# [What the task asks]
In the data below, which lines hold the word "Indicates"? Copy them.

# [Dataset]
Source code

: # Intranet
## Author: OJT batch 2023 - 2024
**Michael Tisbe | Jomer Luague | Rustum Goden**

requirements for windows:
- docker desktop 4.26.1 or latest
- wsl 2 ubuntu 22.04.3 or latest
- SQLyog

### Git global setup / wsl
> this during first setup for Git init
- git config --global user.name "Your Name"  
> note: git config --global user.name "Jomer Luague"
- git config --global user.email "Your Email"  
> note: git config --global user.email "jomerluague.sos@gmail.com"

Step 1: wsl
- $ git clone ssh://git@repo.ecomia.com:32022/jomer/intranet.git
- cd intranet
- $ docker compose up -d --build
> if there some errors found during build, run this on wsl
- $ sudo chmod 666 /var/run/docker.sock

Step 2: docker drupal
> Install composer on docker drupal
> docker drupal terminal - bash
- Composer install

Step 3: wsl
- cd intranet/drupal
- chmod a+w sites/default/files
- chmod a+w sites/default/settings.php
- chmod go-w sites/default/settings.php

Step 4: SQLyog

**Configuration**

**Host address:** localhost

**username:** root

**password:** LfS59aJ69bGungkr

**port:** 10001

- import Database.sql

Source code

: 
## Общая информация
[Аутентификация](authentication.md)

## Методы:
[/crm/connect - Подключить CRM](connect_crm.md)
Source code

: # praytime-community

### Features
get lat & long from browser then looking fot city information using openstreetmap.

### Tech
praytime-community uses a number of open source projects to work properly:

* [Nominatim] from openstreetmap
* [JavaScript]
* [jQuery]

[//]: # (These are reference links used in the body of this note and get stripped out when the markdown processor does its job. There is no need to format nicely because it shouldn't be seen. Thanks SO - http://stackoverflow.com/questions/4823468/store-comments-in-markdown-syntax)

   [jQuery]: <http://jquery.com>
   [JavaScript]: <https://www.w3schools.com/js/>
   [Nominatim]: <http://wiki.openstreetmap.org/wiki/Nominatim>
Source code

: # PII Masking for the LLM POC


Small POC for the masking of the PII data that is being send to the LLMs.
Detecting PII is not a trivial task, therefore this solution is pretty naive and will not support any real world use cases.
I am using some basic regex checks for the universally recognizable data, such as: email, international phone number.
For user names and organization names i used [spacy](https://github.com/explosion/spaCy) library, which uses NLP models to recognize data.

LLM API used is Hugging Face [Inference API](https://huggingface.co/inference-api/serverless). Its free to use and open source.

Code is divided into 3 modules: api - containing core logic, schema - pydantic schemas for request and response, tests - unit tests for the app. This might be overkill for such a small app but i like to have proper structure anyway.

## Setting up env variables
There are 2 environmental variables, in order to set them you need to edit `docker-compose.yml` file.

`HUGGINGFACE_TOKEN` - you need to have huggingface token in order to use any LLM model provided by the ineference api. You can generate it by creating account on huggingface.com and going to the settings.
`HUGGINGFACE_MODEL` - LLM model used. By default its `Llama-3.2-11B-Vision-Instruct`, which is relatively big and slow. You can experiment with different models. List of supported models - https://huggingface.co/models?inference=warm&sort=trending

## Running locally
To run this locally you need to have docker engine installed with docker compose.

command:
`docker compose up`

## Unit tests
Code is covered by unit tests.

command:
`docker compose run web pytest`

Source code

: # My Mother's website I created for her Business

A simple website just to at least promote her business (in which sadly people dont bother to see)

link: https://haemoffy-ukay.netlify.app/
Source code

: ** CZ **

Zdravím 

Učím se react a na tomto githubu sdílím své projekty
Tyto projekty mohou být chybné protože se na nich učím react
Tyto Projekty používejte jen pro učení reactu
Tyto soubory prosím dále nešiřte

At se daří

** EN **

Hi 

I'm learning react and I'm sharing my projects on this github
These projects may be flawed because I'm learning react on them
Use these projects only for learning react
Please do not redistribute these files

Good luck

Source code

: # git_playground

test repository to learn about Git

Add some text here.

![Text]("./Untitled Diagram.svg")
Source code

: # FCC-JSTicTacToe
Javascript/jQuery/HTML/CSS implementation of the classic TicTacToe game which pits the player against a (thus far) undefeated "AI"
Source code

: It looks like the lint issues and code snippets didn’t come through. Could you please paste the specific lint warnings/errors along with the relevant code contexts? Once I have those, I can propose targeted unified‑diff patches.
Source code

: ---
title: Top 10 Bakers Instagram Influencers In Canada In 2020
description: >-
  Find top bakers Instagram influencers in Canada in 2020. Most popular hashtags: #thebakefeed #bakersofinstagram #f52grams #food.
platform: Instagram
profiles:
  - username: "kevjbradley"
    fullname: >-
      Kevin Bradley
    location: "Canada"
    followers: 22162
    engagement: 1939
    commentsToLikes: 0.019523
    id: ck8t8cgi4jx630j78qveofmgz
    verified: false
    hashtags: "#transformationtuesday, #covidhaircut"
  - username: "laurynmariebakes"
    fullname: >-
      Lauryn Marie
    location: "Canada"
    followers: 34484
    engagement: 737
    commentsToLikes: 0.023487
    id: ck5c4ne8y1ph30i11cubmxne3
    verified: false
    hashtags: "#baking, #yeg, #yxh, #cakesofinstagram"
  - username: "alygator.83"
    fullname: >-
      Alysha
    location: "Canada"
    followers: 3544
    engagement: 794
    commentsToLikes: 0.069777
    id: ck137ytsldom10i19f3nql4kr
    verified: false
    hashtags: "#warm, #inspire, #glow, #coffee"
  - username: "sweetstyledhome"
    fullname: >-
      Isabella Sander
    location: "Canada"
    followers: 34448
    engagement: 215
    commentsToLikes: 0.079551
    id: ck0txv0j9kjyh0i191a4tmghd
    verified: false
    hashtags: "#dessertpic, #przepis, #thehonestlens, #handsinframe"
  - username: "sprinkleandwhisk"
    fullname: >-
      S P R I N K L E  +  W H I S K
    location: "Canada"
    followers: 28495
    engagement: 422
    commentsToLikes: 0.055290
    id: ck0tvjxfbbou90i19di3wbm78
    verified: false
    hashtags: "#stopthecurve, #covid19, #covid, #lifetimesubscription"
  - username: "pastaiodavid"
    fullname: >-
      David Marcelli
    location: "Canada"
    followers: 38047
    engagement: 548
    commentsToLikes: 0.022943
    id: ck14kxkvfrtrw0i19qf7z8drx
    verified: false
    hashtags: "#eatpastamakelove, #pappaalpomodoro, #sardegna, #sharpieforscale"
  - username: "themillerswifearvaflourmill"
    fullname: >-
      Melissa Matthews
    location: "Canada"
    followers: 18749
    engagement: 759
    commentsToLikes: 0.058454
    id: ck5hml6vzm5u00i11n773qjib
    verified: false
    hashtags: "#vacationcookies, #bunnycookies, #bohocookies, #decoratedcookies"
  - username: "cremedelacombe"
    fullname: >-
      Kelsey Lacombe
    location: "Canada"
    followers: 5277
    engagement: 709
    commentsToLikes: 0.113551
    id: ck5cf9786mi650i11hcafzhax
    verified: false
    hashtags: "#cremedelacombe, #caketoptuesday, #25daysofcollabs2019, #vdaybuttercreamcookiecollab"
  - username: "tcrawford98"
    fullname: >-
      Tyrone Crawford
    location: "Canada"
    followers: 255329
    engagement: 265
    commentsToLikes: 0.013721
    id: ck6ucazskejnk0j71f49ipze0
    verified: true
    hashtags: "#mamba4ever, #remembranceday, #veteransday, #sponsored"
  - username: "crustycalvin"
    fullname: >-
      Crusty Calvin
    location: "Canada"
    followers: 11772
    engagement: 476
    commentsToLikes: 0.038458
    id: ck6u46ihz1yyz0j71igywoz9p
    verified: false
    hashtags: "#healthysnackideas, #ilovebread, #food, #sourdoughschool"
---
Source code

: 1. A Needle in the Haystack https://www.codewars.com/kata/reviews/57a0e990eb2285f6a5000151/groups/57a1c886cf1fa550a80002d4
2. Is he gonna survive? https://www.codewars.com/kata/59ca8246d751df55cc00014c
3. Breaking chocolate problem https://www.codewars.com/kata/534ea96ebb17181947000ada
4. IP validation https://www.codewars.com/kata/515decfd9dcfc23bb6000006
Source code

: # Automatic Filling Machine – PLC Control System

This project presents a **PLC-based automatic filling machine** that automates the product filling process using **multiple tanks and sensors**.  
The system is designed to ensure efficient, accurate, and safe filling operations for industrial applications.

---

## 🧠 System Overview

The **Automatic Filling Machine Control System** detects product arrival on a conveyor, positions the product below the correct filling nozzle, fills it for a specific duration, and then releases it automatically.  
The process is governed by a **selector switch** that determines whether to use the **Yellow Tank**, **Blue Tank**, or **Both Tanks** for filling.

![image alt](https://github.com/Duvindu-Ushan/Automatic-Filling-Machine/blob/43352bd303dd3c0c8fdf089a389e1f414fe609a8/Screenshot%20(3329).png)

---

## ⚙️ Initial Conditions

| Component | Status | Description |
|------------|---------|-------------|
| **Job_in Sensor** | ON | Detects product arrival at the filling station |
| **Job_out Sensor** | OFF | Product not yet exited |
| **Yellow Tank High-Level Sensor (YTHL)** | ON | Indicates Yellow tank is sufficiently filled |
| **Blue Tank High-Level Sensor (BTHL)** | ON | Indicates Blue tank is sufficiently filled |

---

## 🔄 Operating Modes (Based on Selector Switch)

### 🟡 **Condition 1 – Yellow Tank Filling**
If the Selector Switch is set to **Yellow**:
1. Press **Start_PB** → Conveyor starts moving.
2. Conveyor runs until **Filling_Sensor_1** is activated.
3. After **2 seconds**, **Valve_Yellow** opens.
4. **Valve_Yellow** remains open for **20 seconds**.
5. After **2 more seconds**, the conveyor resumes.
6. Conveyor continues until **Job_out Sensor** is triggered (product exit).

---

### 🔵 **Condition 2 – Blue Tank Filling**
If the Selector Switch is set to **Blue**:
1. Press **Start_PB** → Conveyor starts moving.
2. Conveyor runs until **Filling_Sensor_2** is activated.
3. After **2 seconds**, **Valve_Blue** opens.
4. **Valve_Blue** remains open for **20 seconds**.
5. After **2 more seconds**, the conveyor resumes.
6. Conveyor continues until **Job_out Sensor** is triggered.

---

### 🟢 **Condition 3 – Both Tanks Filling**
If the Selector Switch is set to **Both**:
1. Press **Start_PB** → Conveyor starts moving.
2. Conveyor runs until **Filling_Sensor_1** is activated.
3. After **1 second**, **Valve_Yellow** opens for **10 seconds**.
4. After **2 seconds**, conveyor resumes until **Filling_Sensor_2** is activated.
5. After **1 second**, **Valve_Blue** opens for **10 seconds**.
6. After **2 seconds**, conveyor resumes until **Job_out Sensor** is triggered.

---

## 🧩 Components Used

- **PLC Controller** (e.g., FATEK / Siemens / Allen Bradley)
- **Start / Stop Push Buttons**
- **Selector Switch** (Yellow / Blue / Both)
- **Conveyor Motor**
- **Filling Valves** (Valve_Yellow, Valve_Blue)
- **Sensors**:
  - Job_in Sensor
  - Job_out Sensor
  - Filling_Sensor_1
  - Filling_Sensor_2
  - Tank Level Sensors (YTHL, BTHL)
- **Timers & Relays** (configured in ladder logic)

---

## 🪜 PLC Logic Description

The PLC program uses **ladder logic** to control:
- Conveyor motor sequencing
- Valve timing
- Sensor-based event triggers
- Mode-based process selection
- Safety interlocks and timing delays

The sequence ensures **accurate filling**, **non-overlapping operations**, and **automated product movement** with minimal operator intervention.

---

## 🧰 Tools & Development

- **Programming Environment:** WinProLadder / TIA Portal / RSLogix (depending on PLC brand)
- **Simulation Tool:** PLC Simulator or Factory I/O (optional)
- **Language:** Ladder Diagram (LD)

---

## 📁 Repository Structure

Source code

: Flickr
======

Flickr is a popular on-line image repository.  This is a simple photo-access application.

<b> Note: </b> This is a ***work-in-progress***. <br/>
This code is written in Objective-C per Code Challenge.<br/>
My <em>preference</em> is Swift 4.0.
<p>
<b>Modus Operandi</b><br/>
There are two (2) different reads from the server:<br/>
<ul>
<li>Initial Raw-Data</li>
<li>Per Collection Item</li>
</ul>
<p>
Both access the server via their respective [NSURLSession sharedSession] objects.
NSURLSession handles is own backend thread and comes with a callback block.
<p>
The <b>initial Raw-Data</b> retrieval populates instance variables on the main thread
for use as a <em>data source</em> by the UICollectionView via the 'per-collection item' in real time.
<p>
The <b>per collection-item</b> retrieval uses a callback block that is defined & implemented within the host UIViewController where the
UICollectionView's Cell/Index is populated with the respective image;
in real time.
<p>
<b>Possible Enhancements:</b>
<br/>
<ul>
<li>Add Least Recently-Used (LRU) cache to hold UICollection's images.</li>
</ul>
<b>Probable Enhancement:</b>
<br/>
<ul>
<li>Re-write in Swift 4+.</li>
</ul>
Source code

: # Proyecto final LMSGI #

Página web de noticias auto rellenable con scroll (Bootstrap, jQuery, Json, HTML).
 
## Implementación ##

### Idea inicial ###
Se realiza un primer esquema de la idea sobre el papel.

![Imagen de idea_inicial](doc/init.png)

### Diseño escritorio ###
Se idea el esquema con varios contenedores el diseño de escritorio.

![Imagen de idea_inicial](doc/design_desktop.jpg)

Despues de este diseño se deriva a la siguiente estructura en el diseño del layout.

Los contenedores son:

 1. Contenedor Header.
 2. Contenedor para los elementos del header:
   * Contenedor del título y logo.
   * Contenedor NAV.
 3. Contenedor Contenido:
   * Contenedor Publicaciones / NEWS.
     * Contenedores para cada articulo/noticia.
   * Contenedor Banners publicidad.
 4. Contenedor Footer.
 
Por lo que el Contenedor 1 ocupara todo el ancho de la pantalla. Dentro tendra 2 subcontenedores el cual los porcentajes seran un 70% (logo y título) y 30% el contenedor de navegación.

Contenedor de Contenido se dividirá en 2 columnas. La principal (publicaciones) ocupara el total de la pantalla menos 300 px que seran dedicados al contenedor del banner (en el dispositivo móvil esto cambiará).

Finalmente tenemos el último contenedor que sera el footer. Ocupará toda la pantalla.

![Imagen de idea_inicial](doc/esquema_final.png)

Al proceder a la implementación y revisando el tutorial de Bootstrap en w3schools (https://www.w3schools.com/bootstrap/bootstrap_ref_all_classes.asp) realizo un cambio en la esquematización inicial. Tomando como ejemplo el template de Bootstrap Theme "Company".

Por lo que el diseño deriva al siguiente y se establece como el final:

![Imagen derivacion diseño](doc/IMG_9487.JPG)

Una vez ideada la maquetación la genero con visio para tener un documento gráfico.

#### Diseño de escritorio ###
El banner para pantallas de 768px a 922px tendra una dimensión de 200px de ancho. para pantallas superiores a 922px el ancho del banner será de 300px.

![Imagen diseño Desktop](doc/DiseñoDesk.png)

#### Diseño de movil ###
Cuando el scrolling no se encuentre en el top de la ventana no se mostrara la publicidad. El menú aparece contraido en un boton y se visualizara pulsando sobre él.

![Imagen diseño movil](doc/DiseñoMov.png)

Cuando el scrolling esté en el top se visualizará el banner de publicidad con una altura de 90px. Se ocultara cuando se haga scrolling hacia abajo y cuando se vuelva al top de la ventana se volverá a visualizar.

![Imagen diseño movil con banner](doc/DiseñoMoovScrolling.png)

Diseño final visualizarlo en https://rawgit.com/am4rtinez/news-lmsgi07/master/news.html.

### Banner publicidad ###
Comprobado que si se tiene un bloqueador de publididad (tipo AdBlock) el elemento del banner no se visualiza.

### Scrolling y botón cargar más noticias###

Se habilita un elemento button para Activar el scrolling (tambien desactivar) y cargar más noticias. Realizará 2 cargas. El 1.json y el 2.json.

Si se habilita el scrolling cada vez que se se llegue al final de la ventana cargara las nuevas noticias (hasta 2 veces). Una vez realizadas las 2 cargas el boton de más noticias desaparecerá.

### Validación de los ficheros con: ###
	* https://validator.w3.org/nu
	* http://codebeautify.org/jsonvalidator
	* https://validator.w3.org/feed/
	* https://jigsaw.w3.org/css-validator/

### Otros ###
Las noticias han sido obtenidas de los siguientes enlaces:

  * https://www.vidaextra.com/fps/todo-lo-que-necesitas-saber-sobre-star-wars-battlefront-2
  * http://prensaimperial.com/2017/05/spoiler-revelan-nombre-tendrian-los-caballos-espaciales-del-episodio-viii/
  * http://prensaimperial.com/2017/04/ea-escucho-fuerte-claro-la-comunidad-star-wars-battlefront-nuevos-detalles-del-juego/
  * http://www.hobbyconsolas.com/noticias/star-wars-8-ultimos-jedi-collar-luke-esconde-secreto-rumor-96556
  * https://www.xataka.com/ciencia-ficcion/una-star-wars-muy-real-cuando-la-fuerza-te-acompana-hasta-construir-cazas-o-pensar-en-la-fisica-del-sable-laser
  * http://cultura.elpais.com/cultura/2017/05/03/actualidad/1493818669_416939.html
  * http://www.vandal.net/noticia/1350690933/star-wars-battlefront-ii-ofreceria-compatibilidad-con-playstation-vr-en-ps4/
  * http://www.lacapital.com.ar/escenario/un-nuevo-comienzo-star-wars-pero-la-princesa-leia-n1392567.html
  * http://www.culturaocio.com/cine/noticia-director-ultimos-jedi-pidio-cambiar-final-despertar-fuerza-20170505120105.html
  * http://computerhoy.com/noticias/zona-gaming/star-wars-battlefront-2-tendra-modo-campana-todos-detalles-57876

# [Solution for this task]
| **Yellow Tank High-Level Sensor (YTHL)** | ON | Indicates Yellow tank is sufficiently filled |
| **Blue Tank High-Level Sensor (BTHL)** | ON | Indicates Blue tank is sufficiently filled |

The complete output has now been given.